Le lieutenant de Kouta
- First edition (French)
- Author: Massa Makan Diabaté
- Language: French
- Genre: Novel
- Publisher: Hatier
- Publication date: 1979
- Publication place: Mali
- Media type: Print (Paperback)
- Pages: 127
- ISBN: 978-2-218-04645-2 (1st ed)
- OCLC: 6091008
- Dewey Decimal: 843
- LC Class: PQ3989.2.D44
- Preceded by: Une si belle leçon de patience (play)
- Followed by: Le coiffeur de Kouta

= Le lieutenant de Kouta =

1979 novel by Massa Makan Diabaté

Le lieutenant de Kouta ("The Lieutenant of Kouta") is a 1979 novel by Malian author Massa Makan Diabaté. Loosely based on the author's hometown of Kita, Mali, the novel tells the story of a recently returned lieutenant from the French Colonial Army, Siriman Keita, and his struggle to adjust to his village's changing customs. It is the first book in Diabaté's "Kouta trilogy," followed by Le coiffeur de Kouta ("The Barber of Kouta," 1980) and Le boucher de Kouta ("The Butcher of Kouta," 1982), which feature many of the same characters.

== Plot ==
Lieutenant Siriman Keita has returned from a long service in the French Colonial Army (during which he was awarded the Croix de Guerre) to Kouta, a market village near his smaller home village of Kouroula. In Kouta, he at first plots to ascend to the canton chiefdom while avoiding his envious older brother, Faganda. However, his plans are scrapped when he humiliates himself in a horse-riding accident before the village, and he withdraws to his fortress-like "square house." After a time, he adopts a fatherless boy who he had once punished for stealing, and marries Awa, a Senegalese woman of questionable reputation. Disaster strikes the lieutenant again, however, when the French commandant incites him to lead a punitive expedition against the pro-independence village of Woudi. When the expedition fails, the lieutenant is stripped and humiliated before the people of Kouta and, after the commandant denies his own involvement, is sent to jail in the country's capital for disturbing the peace.
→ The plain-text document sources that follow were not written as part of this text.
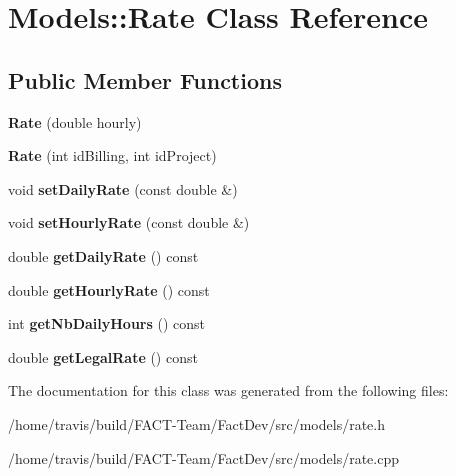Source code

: \hypertarget{classModels_1_1Rate}{\section{Models\-:\-:Rate Class Reference}
\label{classModels_1_1Rate}
}
\subsection*{Public Member Functions}
\begin{DoxyCompactItemize}
\item 
\hypertarget{classModels_1_1Rate_ad2d770be11eb899e8bcf673ed462836e}{{\bfseries Rate} (double hourly)}\label{classModels_1_1Rate_ad2d770be11eb899e8bcf673ed462836e}

\item 
\hypertarget{classModels_1_1Rate_ab867d2b5b114df71814c742c957badd8}{{\bfseries Rate} (int id\-Billing, int id\-Project)}\label{classModels_1_1Rate_ab867d2b5b114df71814c742c957badd8}

\item 
\hypertarget{classModels_1_1Rate_a2f07614aa1d1a4957fd8d4de4d3680d5}{void {\bfseries set\-Daily\-Rate} (const double \&)}\label{classModels_1_1Rate_a2f07614aa1d1a4957fd8d4de4d3680d5}

\item 
\hypertarget{classModels_1_1Rate_a75a770086f7ef9e702b961a32fc735b5}{void {\bfseries set\-Hourly\-Rate} (const double \&)}\label{classModels_1_1Rate_a75a770086f7ef9e702b961a32fc735b5}

\item 
\hypertarget{classModels_1_1Rate_a937b0efecbc5b3561ad08fe712165d0b}{double {\bfseries get\-Daily\-Rate} () const }\label{classModels_1_1Rate_a937b0efecbc5b3561ad08fe712165d0b}

\item 
\hypertarget{classModels_1_1Rate_ac4c3d9c09bed20d639997da7d6c6798b}{double {\bfseries get\-Hourly\-Rate} () const }\label{classModels_1_1Rate_ac4c3d9c09bed20d639997da7d6c6798b}

\item 
\hypertarget{classModels_1_1Rate_a08add6d8b4db1b9a37a3f9cc22d0d0df}{int {\bfseries get\-Nb\-Daily\-Hours} () const }\label{classModels_1_1Rate_a08add6d8b4db1b9a37a3f9cc22d0d0df}

\item 
\hypertarget{classModels_1_1Rate_aa06f56d236743c66b2e6b1bc772b9233}{double {\bfseries get\-Legal\-Rate} () const }\label{classModels_1_1Rate_aa06f56d236743c66b2e6b1bc772b9233}

\end{DoxyCompactItemize}


The documentation for this class was generated from the following files\-:\begin{DoxyCompactItemize}
\item 
/home/travis/build/\-F\-A\-C\-T-\/\-Team/\-Fact\-Dev/src/models/rate.\-h\item 
/home/travis/build/\-F\-A\-C\-T-\/\-Team/\-Fact\-Dev/src/models/rate.\-cpp\end{DoxyCompactItemize}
He returns to find Awa pregnant by a young pro-independence activist, but having changed during his incarceration, the lieutenant forgives her betrayal and adopts the coming child as his own. He reconciles with the imam of the local mosque, formerly a bitter enemy, and eventually becomes the village muezzin, only to die mysteriously following an injection by his envious brother. The imam does him the honor of burying him in the mosque, while the French administrators, concerned by the example of his conversion, hastily and posthumously award him the Legion of Honour.

== Historical inspiration ==
According to Mamadou Sangaré, the character of Siriman Keita was inspired by the real-life figure of Mamadou Keita, a Colonial Army lieutenant who retired to Kita. Though many incidents of the novel, such as the punitive expedition to Woudi, are entirely of Diabaté's creation, Mamadou Keita did finish his life by converting to Islam shortly before his death in 1959.

== Criticism ==
The novels of Kouta trilogy are often named as Diabaté's finest works. The Encyclopedia of African Literatures for example, praises the novels' "colorful humor and . . . style worthy of a griot."

Cheick M. Chérif Keïta sees the novel as representative of the tension between fadenya—the pull of innovation—and fasiya—the pull of tradition—in Diabaté's work. In this reading, Siriman Keita is both oppressed by tradition in the form of his aggressive (and likely homicidal) brother, but also resents the changes that the youth-led independence movement are bringing to his country. Ultimately, however, the lieutenant comes to see that tradition "is not a monolith, but rather an edifice of which the fissures must always furnish an outlet for the creative energies of individuals and young innovators."

The novel itself can be read as a blending of traditions, joining the proverbs and customs of Maninka culture to the European form of the novel. As Diabaté himself commented to one interviewer, "J'essaie de donner à mon français, qui n'est pas le français de France, une coloration africaine, en y mêlant des proverbes, des récits et surtout en faisant, comme je l'ai toujours dit, "quelques petits bâtards à la langue française" ("I try to give my French, which isn't the French of France, an African coloring, mixing in proverbs, stories, and above all in making, as I always say, 'some little bastards of the French language'").

J.R. McGuire reads a similar tension in the Kouta trilogy, though using the terms fadenya and badenya. Austen argues that in this respect, the novels are highly influenced by Diabaté's early writings on the similarly structured Epic of Sundiata, which he calls "an inescapable intertext" for works from Maninke culture.